1. La présente Charte considère comme une communauté de langues toute société humaine établie historiquement dans un espace territorial particulier, que cet espace soit reconnu ou non, qui a développé une langue commune comme moyen naturel de communication et de cohésion culturelle parmi ses membres. Le terme langues territoriales (régionales) fait référence aux langues historiquement établies dans un territoire particulier autant que la langue européenne traditionnellement utilisée dans le territoire comme langue officielle.

(…)

Article 2

1. La présente Charte considère que, où que cohabitent différentes communautés de langues, les droits formulés dans cette Charte doivent être exercés sur une base de respect mutuel et de telle sorte que la démocratie soit garantie de la meilleure façon qui soit.

(…)

Article 3

1. La présente Charte considère les termes suivants comme des droits personnels inaliénables qui doivent s’exercer dans toutes les situations:

– Le droit d’être reconnu en tant que membre d’une communauté de langue ;

– Le droit d’utiliser sa propre langue aussi bien dans le domaine privé que dans le domaine public;

– Le droit pour chacun d’utiliser son propre nom ;

– Le droit d’échanger et de s’associer avec d’autres membres d’une communauté de langue ;

– Le droit de maintenir et de développer pour chacun sa propre culture ;

2. La présente Charte considère que les droits collectifs des groupes de langue doivent inclure les termes suivants, en addition aux droits attribués aux membres des groupes de langue dans le précédent paragraphe, et en accord avec les conditions énoncées dans l’article 2.2 :

– Le droit pour leur propre langue et culture d’être enseigné ;

– Le droit d’accès aux services culturels ;

– Le droit à une équitable présence de leur langue et culture dans les médias ;

– Le droit à l’attention dans leur propre langue par les corps de gouvernements et dans les relations socioéconomiques.

 

Article 4

(…)

2. La présente Charte considère, d’autre part, que l’assimilation, terme qui sous-entend une certain forme d’acculturation dans la société d’accueil, de telle sorte que les caractéristiques de la culture originale soient remplacés par des référents, formes et valeurs de conduite de la société d’accueil, ne doivent en aucun cas être forcée ou induite et peut seulement être le résultat d’un choix personnel et libre.

(…)

Article 10

1. Tout un chacun a le droit d’exécuter, dans sa propre langue, toutes les activités du cadre public, à condition que ce soit une langue du territoire où il/elle réside.
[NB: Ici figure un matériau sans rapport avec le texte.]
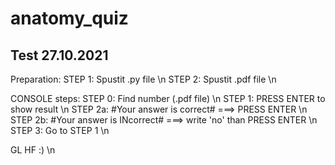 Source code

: # anatomy_quiz
Test 27.10.2021
---
Preparation:
STEP 1: Spustit .py file \n
STEP 2: Spustit .pdf file \n


CONSOLE steps:
STEP 0: Find number (.pdf file) \n
STEP 1: PRESS ENTER to show result \n
    STEP 2a: #Your answer is correct# ===> PRESS ENTER \n
    STEP 2b: #Your answer is INcorrect# ===> write 'no' than PRESS ENTER \n
STEP 3: Go to STEP 1 \n
  
  
GL HF :) \n
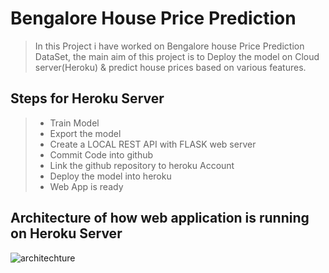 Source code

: # Bengalore House Price Prediction

> In this Project i have worked on Bengalore house Price Prediction DataSet, the main aim of this project is to Deploy the model on Cloud server(Heroku) & predict house prices based on various features.

## Steps  for Heroku Server
>* Train Model
>* Export the model
>* Create a LOCAL REST API with FLASK web server
>* Commit Code into github
>* Link the github repository to heroku Account
>* Deploy the model into heroku
>* Web App is ready

## Architecture of how web application is running on Heroku Server

![architechture](https://user-images.githubusercontent.com/66274661/85815555-4c30f900-b786-11ea-9a10-156eecea0f32.png)

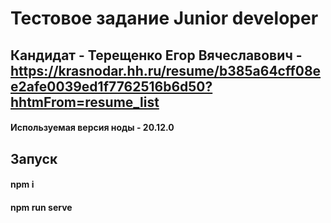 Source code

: # Тестовое задание Junior developer
## Кандидат - Терещенко Егор Вячеславович - https://krasnodar.hh.ru/resume/b385a64cff08ee2afe0039ed1f7762516b6d50?hhtmFrom=resume_list

#### Используемая версия ноды - 20.12.0
## Запуск
#### npm i
#### npm run serve
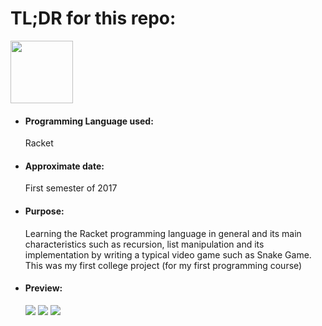 <h1>TL;DR for this repo:</h1>
<img src="https://upload.wikimedia.org/wikipedia/commons/thumb/c/c1/Racket-logo.svg/512px-Racket-logo.svg.png" height="100" width="100">
<ul>
  <li><h4>Programming Language used:</h4>Racket</li>
  <li><h4>Approximate date:</h4>First semester of 2017</li>
  <li><h4>Purpose:</h4>Learning the Racket programming language in general and its main characteristics such as recursion, list manipulation and its implementation by writing a typical video game such as Snake Game. This was my first college project (for my first programming course)</li>
  <li><h4>Preview:</h4>
    <img src="https://i.ibb.co/z5BvMg9/Screenshot-from-2021-05-01-18-34-21.png" class="center">
    <img src="https://i.ibb.co/HzPMMmZ/Screenshot-from-2021-05-01-18-32-59.png" class="center">
    <img src="https://i.ibb.co/Ryk7rYv/Screenshot-from-2021-05-01-18-34-14.png" class="center">
  </li>
</ul>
2. Tout un chacun a le droit d’utiliser sa langue dans le cadre personnel et familial.

(…)

2ème Partie : Administration publique, corps officiels et cadre socioéconomique

Article 12

1. Toutes les communautés de langues sont autorisées à faire usage officielle de leurs langues territoriales (régionales) dans leur territoire.

(…)

Article 13

Tous les membres d’une communauté de langue ont le droit de communiquer et d’être assisté par les autorités publiques dans leur propre langue.

 (…)

Article 15

Toutes les communautés de langues utilisant les langues régionales ont droit, pour ce qui concerne les textes de lois et toutes autres provisions légales qui les concernent, à des publications dans leurs langues.

Article 17

1. Tout un chacun a le droit, dans les courts de justice situées dans un territoire, d’utiliser les langues historiquement parlées dans ce territoire, autant oralement que dans l’écrit. Les courts de justice doivent utiliser la langue régionale du territoire dans leur actions internes et, si tenant compte du système légal en place dans le pays, la procédure doit être poursuivit dans un autre territoire, l’utilisation de la langue originelle doit être maintenue.

(…)

Article 21

1. Dans le territoire de sa communauté de langue, tout un chacun a le droit d’utiliser sa propre langue avec une pleine validité légale dans les transactions économiques de tous types, tels que la vente et l’achat de biens et services, opérations bancaires, d’assurance, contrats de travail et autres.

(…)

Article 24

1. Tout un chacun a le droit d’utiliser la langue propre au territoire dans ces relations avec les sociétés, les établissements commerciaux, les corps privés et d’être servi ou de recevoir une réponse dans la même langue.

(…)

3ème Partie (a) Education

Dans les écoles

Article 26

1. L’Education doit aider à entretenir la capacité d’expression linguistique et culturelle des communautés de langues du territoire d’où qu’elles proviennent.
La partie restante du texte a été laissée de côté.